644 Linn Street, Suite 1024
Cincinnati, OH 45203

Pathways to Financial Literacy and Career Readiness

Grant Application:

The GenJA Project: Pathways to Financial Literacy and Career Readiness ignites and empowers a generation of students (K-12) by offering a clear and coordinated strategy for financial literacy, career awareness, and work readiness enlisting evidence-based best practices in the field of financial education. The Pathways to Financial literacy model evolves developmentally using a continuum of “building blocks”. Employing traditional classroom programs led by community and corporate volunteers, the interactive Inspire to Hire career expo, the Virtual Career Exploration Fairs supported by over 100 career videos created by the staff of local companies for K-8th graders, the competitive Stock Market Challenge, and the new Financial Literacy curriculum meet the needs of Greater Cincinnati’s students as they build their financial decision-making knowledge and skills helping our young people to make informed financial choices throughout their lives.

Grant Evaluation Report:

Our goals for students participating in JA programming are to gain the skills that lead to self-sufficiency by focusing on important concepts related to financial literacy, workforce readiness, and entrepreneurship. JA Programs: (1) expose students to career pathways and teach them the skills needed to fill the talent pipeline relevant to our region’s established and future economy, (2) nurture educated, proactive attitudes toward personal finances in students that will support their financial stability as they progress through various life stages, and (3) teach a realistic understanding of the benefits of post-secondary education to their lifelong earning potential.

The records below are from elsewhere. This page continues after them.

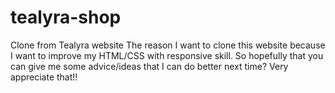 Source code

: # tealyra-shop
Clone from Tealyra website
The reason I want to clone this website because I want to improve my HTML/CSS with responsive skill. 
So hopefully that you can give me some advice/ideas that I can do better next time?
Very appreciate that!!
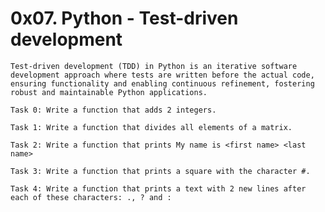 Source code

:0x07. Python - Test-driven development
======================================

	Test-driven development (TDD) in Python is an iterative software development approach where tests are written before the actual code,
	ensuring functionality and enabling continuous refinement, fostering robust and maintainable Python applications.

	Task 0: Write a function that adds 2 integers.

	Task 1: Write a function that divides all elements of a matrix.

	Task 2: Write a function that prints My name is <first name> <last name>

	Task 3: Write a function that prints a square with the character #.

	Task 4: Write a function that prints a text with 2 new lines after each of these characters: ., ? and :


	
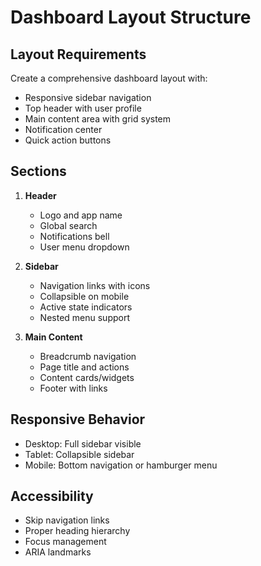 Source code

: # Dashboard Layout Structure

## Layout Requirements
Create a comprehensive dashboard layout with:
- Responsive sidebar navigation
- Top header with user profile
- Main content area with grid system
- Notification center
- Quick action buttons

## Sections
1. **Header**
   - Logo and app name
   - Global search
   - Notifications bell
   - User menu dropdown

2. **Sidebar**
   - Navigation links with icons
   - Collapsible on mobile
   - Active state indicators
   - Nested menu support

3. **Main Content**
   - Breadcrumb navigation
   - Page title and actions
   - Content cards/widgets
   - Footer with links

## Responsive Behavior
- Desktop: Full sidebar visible
- Tablet: Collapsible sidebar
- Mobile: Bottom navigation or hamburger menu

## Accessibility
- Skip navigation links
- Proper heading hierarchy
- Focus management
- ARIA landmarks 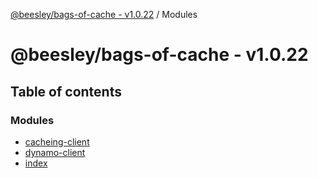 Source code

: [@beesley/bags-of-cache - v1.0.22](README.md) / Modules

# @beesley/bags-of-cache - v1.0.22

## Table of contents

### Modules

- [cacheing-client](modules/cacheing_client.md)
- [dynamo-client](modules/dynamo_client.md)
- [index](modules/index.md)

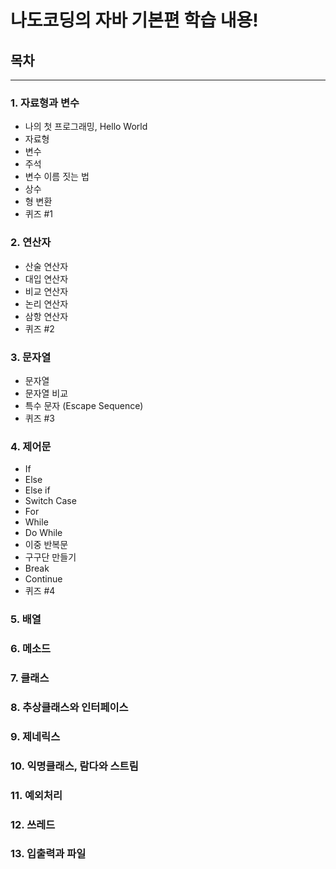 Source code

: # 나도코딩의 자바 기본편 학습 내용!

## 목차
- - - 
### 1. 자료형과 변수
* 나의 첫 프로그래밍, Hello World
* 자료형 
* 변수
* 주석 
* 변수 이름 짓는 법 
* 상수 
* 형 변환
* 퀴즈 #1
### 2. 연산자
* 산술 연산자
* 대입 연산자
* 비교 연산자
* 논리 연산자
* 삼항 연산자
* 퀴즈 #2
### 3. 문자열
* 문자열
* 문자열 비교
* 특수 문자 (Escape Sequence)
* 퀴즈 #3
### 4. 제어문
* If
* Else
* Else if
* Switch Case
* For
* While
* Do While
* 이중 반복문
* 구구단 만들기
* Break
* Continue
* 퀴즈 #4 
### 5. 배열
### 6. 메소드
### 7. 클래스
### 8. 추상클래스와 인터페이스
### 9. 제네릭스
### 10. 익명클래스, 람다와 스트림
### 11. 예외처리
### 12. 쓰레드
### 13. 입출력과 파일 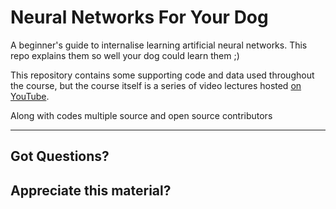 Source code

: # Neural Networks For Your Dog
A beginner's guide to internalise learning artificial neural networks. This repo explains them so well your dog could learn them ;)

This repository contains some supporting code and data used throughout the course, but the course itself is a series of video 
lectures hosted [on YouTube](https://www.youtube.com/playlist?list=PL9oKUrtC4VP5N3VtTTjhTfiHoFXmnrgPW). 

Along with codes multiple source and open source contributors


---

## Got Questions? 


## Appreciate this material?
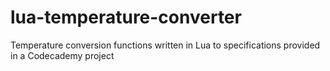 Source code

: # lua-temperature-converter
Temperature conversion functions written in Lua to specifications provided in a Codecademy project 
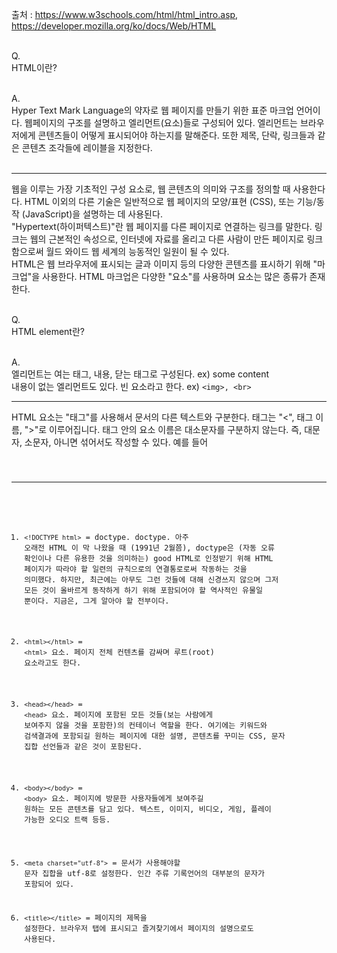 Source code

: 출처 : https://www.w3schools.com/html/html_intro.asp, https://developer.mozilla.org/ko/docs/Web/HTML<br/><br/>

Q.<br/>
HTML이란?<br/><br/>

A.<br/>
Hyper Text Mark Language의 약자로 웹 페이지를 만들기 위한 표준 마크업 언어이다. 웹페이지의 구조를 설명하고 엘리먼트(요소)들로 구성되어 있다. 엘리먼트는 브라우저에게 콘텐츠들이 어떻게 표시되어야 하는지를 말해준다. 또한 제목, 단락, 링크들과 같은 콘텐츠 조각들에 레이블을 지정한다.<br/><br/>
<hr>
웹을 이루는 가장 기초적인 구성 요소로, 웹 콘텐츠의 의미와 구조를 정의할 때 사용한다다. HTML 이외의 다른 기술은 일반적으로 웹 페이지의 모양/표현 (CSS), 또는 기능/동작 (JavaScript)을 설명하는 데 사용된다.<br/>
"Hypertext(하이퍼텍스트)"란 웹 페이지를 다른 페이지로 연결하는 링크를 말한다. 링크는 웹의 근본적인 속성으로, 인터넷에 자료를 올리고 다른 사람이 만든 페이지로 링크함으로써 월드 와이드 웹 세계의 능동적인 일원이 될 수 있다.<br/>
HTML은 웹 브라우저에 표시되는 글과 이미지 등의 다양한 콘텐츠를 표시하기 위해 "마크업"을 사용한다. HTML 마크업은 다양한 "요소"를 사용하며 요소는 많은 종류가 존재한다.<br/><br/>

Q.<br/>
HTML element란?<br/><br/>

A.<br/>
엘리먼트는 여는 태그, 내용, 닫는 태그로 구성된다. ex) <tagname>some content</tagname><br/>
내용이 없는 엘리먼트도 있다. 빈 요소라고 한다. ex) `<img>, <br>`
<hr>
HTML 요소는 "태그"를 사용해서 문서의 다른 텍스트와 구분한다. 태그는 "<", 태그 이름, ">"로 이루어집니다. 태그 안의 요소 이름은 대소문자를 구분하지 않는다. 즉, 대문자, 소문자, 아니면 섞어서도 작성할 수 있다. 예를 들어 <title>요소는 <Title>, <TITLE>, 그 외 기타 가능한 모든 방법으로 작성할 수 있다.<br/><br/>

Q.<br/>
element의 attribute란?<br/><br/>

A.<br/>
컨텐츠로 표시되길 원하지 않는 추가적인 정보를 담고 있다. 속성이 항상 가져야 하는 것은 다음과 같다.<br/>

1. 요소 이름과 속성 사이의 공백.
2. 속성 이름 뒤에는 등호(=)가 와야 한다.
3. 속성의 값 앞뒤에 열고닫는 인용부호(")가 있어야 한다.
<br/><br/>

Q.<br/>
attribute nesting이란?<br/><br/>

A.<br/>
요소 안에 요소를 넣을 수 있는 것을 말한다.<br/><br/>

Q.<br/>
HTML 문서의 구조?<br/><br/>

A.<br/>
  
<code>
<!DOCTYPE html>
<html>
  <head>
    <meta charset="utf-8">
    <title></title>
  </head>
  <body>
  </body>
</html>
<code/>
  
<br/>
<hr>

1. `<!DOCTYPE html>` = doctype. doctype. 아주 오래전 HTML 이 막 나왔을 때 (1991년 2월쯤), doctype은 (자동 오류 확인이나 다른 유용한 것을 의미하는) good HTML로 인정받기 위해 HTML 페이지가 따라야 할 일련의 규칙으로의 연결통로로써 작동하는 것을 의미했다. 하지만, 최근에는 아무도 그런 것들에 대해 신경쓰지 않으며 그저 모든 것이 올바르게 동작하게 하기 위해 포함되어야 할 역사적인 유물일 뿐이다. 지금은, 그게 알아야 할 전부이다.<br/><br/>

2. `<html></html>` = `<html>` 요소. 페이지 전체 컨텐츠를 감싸며 루트(root) 요소라고도 한다.<br/><br/>

3. `<head></head>` = `<head>` 요소. 페이지에 포함된 모든 것들(보는 사람에게 보여주지 않을 것을 포함한)의 컨테이너 역할을 한다. 여기에는 키워드와 검색결과에 포함되길 원하는 페이지에 대한 설명, 콘텐츠를 꾸미는 CSS, 문자 집합 선언들과 같은 것이 포함된다.<br/><br/>

4. `<body></body>` = `<body>` 요소. 페이지에 방문한 사용자들에게 보여주길 원하는 모든 콘텐츠를 담고 있다. 텍스트, 이미지, 비디오, 게임, 플레이 가능한 오디오 트랙 등등.<br/><br/>

5. `<meta charset="utf-8">` = 문서가 사용해야할 문자 집합을 utf-8로 설정한다. 인간 주류 기록언어의 대부분의 문자가 포함되어 있다.

6. `<title></title>` = 페이지의 제목을 설정한다. 브라우저 탭에 표시되고 즐겨찾기에서 페이지의 설명으로도 사용된다. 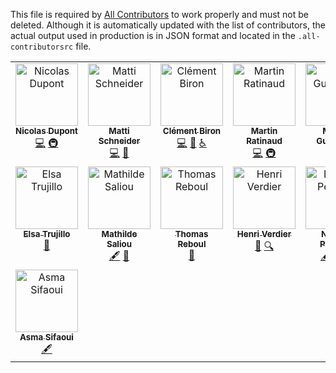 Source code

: This file is required by [All Contributors](https://allcontributors.org/) to work properly and must not be deleted. Although it is automatically updated with the list of contributors, the actual output used in production is in JSON format and located in the `.all-contributorsrc` file.

<!-- ALL-CONTRIBUTORS-LIST:START - Do not remove or modify this section -->
<!-- prettier-ignore-start -->
<!-- markdownlint-disable -->
<table>
  <tbody>
    <tr>
      <td align="center" valign="top" width="14.28%"><a href="https://github.com/Ndpnt"><img src="https://avatars.githubusercontent.com/u/1098708?v=4?s=100" width="100px;" alt="Nicolas Dupont"/><br /><sub><b>Nicolas Dupont</b></sub></a><br /><a href="https://github.com/OpenTermsArchive/opentermsarchive.org/commits?author=Ndpnt" title="Code">💻</a> <a href="#infra-Ndpnt" title="Infrastructure (Hosting, Build-Tools, etc)">🚇</a></td>
      <td align="center" valign="top" width="14.28%"><a href="https://mattischneider.fr"><img src="https://avatars.githubusercontent.com/u/222463?v=4?s=100" width="100px;" alt="Matti Schneider"/><br /><sub><b>Matti Schneider</b></sub></a><br /><a href="https://github.com/OpenTermsArchive/opentermsarchive.org/commits?author=MattiSG" title="Code">💻</a> <a href="#projectManagement-MattiSG" title="Project Management">📆</a></td>
      <td align="center" valign="top" width="14.28%"><a href="https://www.clementbiron.com"><img src="https://avatars.githubusercontent.com/u/364319?v=4?s=100" width="100px;" alt="Clément Biron"/><br /><sub><b>Clément Biron</b></sub></a><br /><a href="https://github.com/OpenTermsArchive/opentermsarchive.org/commits?author=clementbiron" title="Code">💻</a> <a href="#design-clementbiron" title="Design">🎨</a> <a href="#a11y-clementbiron" title="Accessibility">️️️️♿️</a></td>
      <td align="center" valign="top" width="14.28%"><a href="https://github.com/martinratinaud"><img src="https://avatars.githubusercontent.com/u/4191809?v=4?s=100" width="100px;" alt="Martin Ratinaud"/><br /><sub><b>Martin Ratinaud</b></sub></a><br /><a href="https://github.com/OpenTermsArchive/opentermsarchive.org/commits?author=martinratinaud" title="Code">💻</a> <a href="#infra-martinratinaud" title="Infrastructure (Hosting, Build-Tools, etc)">🚇</a></td>
      <td align="center" valign="top" width="14.28%"><a href="https://twitter.com/marineguillaum"><img src="?s=100" width="100px;" alt="Marine Guillaume"/><br /><sub><b>Marine Guillaume</b></sub></a><br /><a href="#promotion" title="Promotion">📣</a></td>
      <td align="center" valign="top" width="14.28%"><a href="https://twitter.com/lvdefranssu"><img src="?s=100" width="100px;" alt="Louis-Victor de Franssu"/><br /><sub><b>Louis-Victor de Franssu</b></sub></a><br /><a href="#promotion" title="Promotion">📣</a></td>
      <td align="center" valign="top" width="14.28%"><a href="https://twitter.com/hureaux"><img src="?s=100" width="100px;" alt="Jeremy Hureaux"/><br /><sub><b>Jeremy Hureaux</b></sub></a><br /><a href="#promotion" title="Promotion">📣</a></td>
    </tr>
    <tr>
      <td align="center" valign="top" width="14.28%"><a href="https://twitter.com/Elsa_Trujillo_"><img src="?s=100" width="100px;" alt="Elsa Trujillo"/><br /><sub><b>Elsa Trujillo</b></sub></a><br /><a href="#promotion" title="Promotion">📣</a></td>
      <td align="center" valign="top" width="14.28%"><a href="https://twitter.com/mathildsl"><img src="?s=100" width="100px;" alt="Mathilde Saliou"/><br /><sub><b>Mathilde Saliou</b></sub></a><br /><a href="#content" title="Content">🖋</a> <a href="#data" title="Data">🔣</a></td>
      <td align="center" valign="top" width="14.28%"><a href="https://www.linkedin.com/in/thomas-reboul-29a46569/"><img src="?s=100" width="100px;" alt="Thomas Reboul"/><br /><sub><b>Thomas Reboul</b></sub></a><br /><a href="#data" title="Data">🔣</a></td>
      <td align="center" valign="top" width="14.28%"><a href="https://www.linkedin.com/in/henriverdier/"><img src="?s=100" width="100px;" alt="Henri Verdier"/><br /><sub><b>Henri Verdier</b></sub></a><br /><a href="#promotion" title="Promotion">📣</a> <a href="#fundingFinding" title="Funding Finding">🔍</a></td>
      <td align="center" valign="top" width="14.28%"><a href="https://github.com/PNoemie"><img src="https://avatars.githubusercontent.com/u/80331765?v=4?s=100" width="100px;" alt="Noémie Peignier"/><br /><sub><b>Noémie Peignier</b></sub></a><br /><a href="#content-PNoemie" title="Content">🖋</a> <a href="#promotion-PNoemie" title="Promotion">📣</a> <a href="#fundingFinding-PNoemie" title="Funding Finding">🔍</a></td>
      <td align="center" valign="top" width="14.28%"><a href="https://github.com/swheeler640"><img src="https://avatars.githubusercontent.com/u/124692055?v=4?s=100" width="100px;" alt="Sydney Wheeler"/><br /><sub><b>Sydney Wheeler</b></sub></a><br /><a href="#content-swheeler640" title="Content">🖋</a> <a href="#promotion-swheeler640" title="Promotion">📣</a> <a href="#fundingFinding-swheeler640" title="Funding Finding">🔍</a></td>
      <td align="center" valign="top" width="14.28%"><a href="https://github.com/saumyaanaidu"><img src="https://avatars.githubusercontent.com/u/39512704?v=4?s=100" width="100px;" alt="Saumyaa Naidu"/><br /><sub><b>Saumyaa Naidu</b></sub></a><br /><a href="#content-saumyaanaidu" title="Content">🖋</a></td>
    </tr>
    <tr>
      <td align="center" valign="top" width="14.28%"><a href="https://github.com/asmasifaoui"><img src="https://avatars.githubusercontent.com/u/233954416?v=4?s=100" width="100px;" alt="Asma Sifaoui"/><br /><sub><b>Asma Sifaoui</b></sub></a><br /><a href="#content-asmasifaoui" title="Content">🖋</a></td>
    </tr>
  </tbody>
</table>

<!-- markdownlint-restore -->
<!-- prettier-ignore-end -->

<!-- ALL-CONTRIBUTORS-LIST:END -->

JA is committed to ongoing evaluation and quality assurance of all programs. On an annual basis, we track the total number of student participants, the number of program hours completed, the number of volunteer contact hours, teachers and number of classrooms served. Additionally, JA utilizes program evaluation tools for specific JA programs, and surveys both teachers and volunteers annually. This provides insight into the relevancy of the curriculum for classroom learning, stakeholder experience, and suggested improvements to continually enhance our mission.

Junior Achievement promotes financial stability and recovery through financial education. It is a cause that benefits all members of the community, by serving at-risk youth with information vital to their success, and consequently the growth and success of the Greater Cincinnati area. The young people we reach often share other characteristics that impact their status as well. Often they emanate from single-parent homes and, frequently, that parent is working multiple jobs to manage the family's finances. Sometimes they feel strong pressure to get out of school and find work to help support the financial needs of the family. Often, they are children of parents who dropped out of school and, because of that, have a more difficult time providing the encouragement for their children to take the steps not only to high school graduation but to consider the option of moving on to college or trade school.

These are young people who need the programs that JA will bring to them - delivered by positive adult role model volunteers from the community - that will not only provide financial literacy and leadership education, but will also awaken their life dreams that may have been set aside due to their socioeconomic situations. JA is excited to have the opportunity to help reawaken their true potential, and positively impact the communities in which we all live and work.

Results:
Objective 1: With the return to classrooms post COVID, there was renewed interest in JA programming in the classrooms. JA worked to provide unique programs related to delivery, as well as, traditional programming. Some examples included the following:
JA trained over 80 volunteers from P&G to teach a 6-week course, either JA Economics for Success or JA It's My Business to all 8th grade classrooms in the Cincinnati Public Schools. They engaged around 2,700 students. The added value of this relationship is that the P&G volunteers can share their personal experiences and insights.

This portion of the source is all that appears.